» **THE INPUT**:
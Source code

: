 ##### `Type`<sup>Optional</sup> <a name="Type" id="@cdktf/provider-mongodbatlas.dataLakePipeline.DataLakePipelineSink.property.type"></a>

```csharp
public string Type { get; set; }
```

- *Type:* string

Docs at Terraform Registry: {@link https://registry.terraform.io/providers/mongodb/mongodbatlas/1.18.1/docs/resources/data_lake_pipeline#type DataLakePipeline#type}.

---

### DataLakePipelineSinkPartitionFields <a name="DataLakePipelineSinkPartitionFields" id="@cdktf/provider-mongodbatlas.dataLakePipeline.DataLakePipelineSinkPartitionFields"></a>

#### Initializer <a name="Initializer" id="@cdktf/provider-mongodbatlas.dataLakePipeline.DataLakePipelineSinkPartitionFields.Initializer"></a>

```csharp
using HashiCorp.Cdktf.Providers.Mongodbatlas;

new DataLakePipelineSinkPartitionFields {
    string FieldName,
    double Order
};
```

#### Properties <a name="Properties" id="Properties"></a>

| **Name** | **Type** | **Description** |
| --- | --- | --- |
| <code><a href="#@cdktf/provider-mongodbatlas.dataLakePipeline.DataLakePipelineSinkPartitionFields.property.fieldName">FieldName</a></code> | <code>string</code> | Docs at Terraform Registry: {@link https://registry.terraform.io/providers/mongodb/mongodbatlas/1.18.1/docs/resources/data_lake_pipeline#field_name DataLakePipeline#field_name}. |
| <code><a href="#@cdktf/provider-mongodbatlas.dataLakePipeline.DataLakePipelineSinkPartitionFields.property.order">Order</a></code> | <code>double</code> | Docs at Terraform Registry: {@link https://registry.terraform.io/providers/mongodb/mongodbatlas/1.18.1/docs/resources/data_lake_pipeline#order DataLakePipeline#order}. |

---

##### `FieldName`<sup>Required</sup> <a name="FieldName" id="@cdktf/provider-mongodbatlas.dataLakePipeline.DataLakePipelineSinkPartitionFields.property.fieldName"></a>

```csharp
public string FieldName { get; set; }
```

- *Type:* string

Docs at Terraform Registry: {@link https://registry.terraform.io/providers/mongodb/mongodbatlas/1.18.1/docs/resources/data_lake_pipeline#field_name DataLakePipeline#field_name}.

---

» **HOW TO COMPLETE THIS TASK**:
Set the records down again in full, exactly as they read.

» **SOLUTION TO THE PROBLEM**:
Source code

: ##### `Type`<sup>Optional</sup> <a name="Type" id="@cdktf/provider-mongodbatlas.dataLakePipeline.DataLakePipelineSink.property.type"></a>

```csharp
public string Type { get; set; }
```

- *Type:* string

Docs at Terraform Registry: {@link https://registry.terraform.io/providers/mongodb/mongodbatlas/1.18.1/docs/resources/data_lake_pipeline#type DataLakePipeline#type}.

---

### DataLakePipelineSinkPartitionFields <a name="DataLakePipelineSinkPartitionFields" id="@cdktf/provider-mongodbatlas.dataLakePipeline.DataLakePipelineSinkPartitionFields"></a>

#### Initializer <a name="Initializer" id="@cdktf/provider-mongodbatlas.dataLakePipeline.DataLakePipelineSinkPartitionFields.Initializer"></a>

```csharp
using HashiCorp.Cdktf.Providers.Mongodbatlas;

new DataLakePipelineSinkPartitionFields {
    string FieldName,
    double Order
};
```

#### Properties <a name="Properties" id="Properties"></a>

| **Name** | **Type** | **Description** |
| --- | --- | --- |
| <code><a href="#@cdktf/provider-mongodbatlas.dataLakePipeline.DataLakePipelineSinkPartitionFields.property.fieldName">FieldName</a></code> | <code>string</code> | Docs at Terraform Registry: {@link https://registry.terraform.io/providers/mongodb/mongodbatlas/1.18.1/docs/resources/data_lake_pipeline#field_name DataLakePipeline#field_name}. |
| <code><a href="#@cdktf/provider-mongodbatlas.dataLakePipeline.DataLakePipelineSinkPartitionFields.property.order">Order</a></code> | <code>double</code> | Docs at Terraform Registry: {@link https://registry.terraform.io/providers/mongodb/mongodbatlas/1.18.1/docs/resources/data_lake_pipeline#order DataLakePipeline#order}. |

---

##### `FieldName`<sup>Required</sup> <a name="FieldName" id="@cdktf/provider-mongodbatlas.dataLakePipeline.DataLakePipelineSinkPartitionFields.property.fieldName"></a>

```csharp
public string FieldName { get; set; }
```

- *Type:* string

Docs at Terraform Registry: {@link https://registry.terraform.io/providers/mongodb/mongodbatlas/1.18.1/docs/resources/data_lake_pipeline#field_name DataLakePipeline#field_name}.

---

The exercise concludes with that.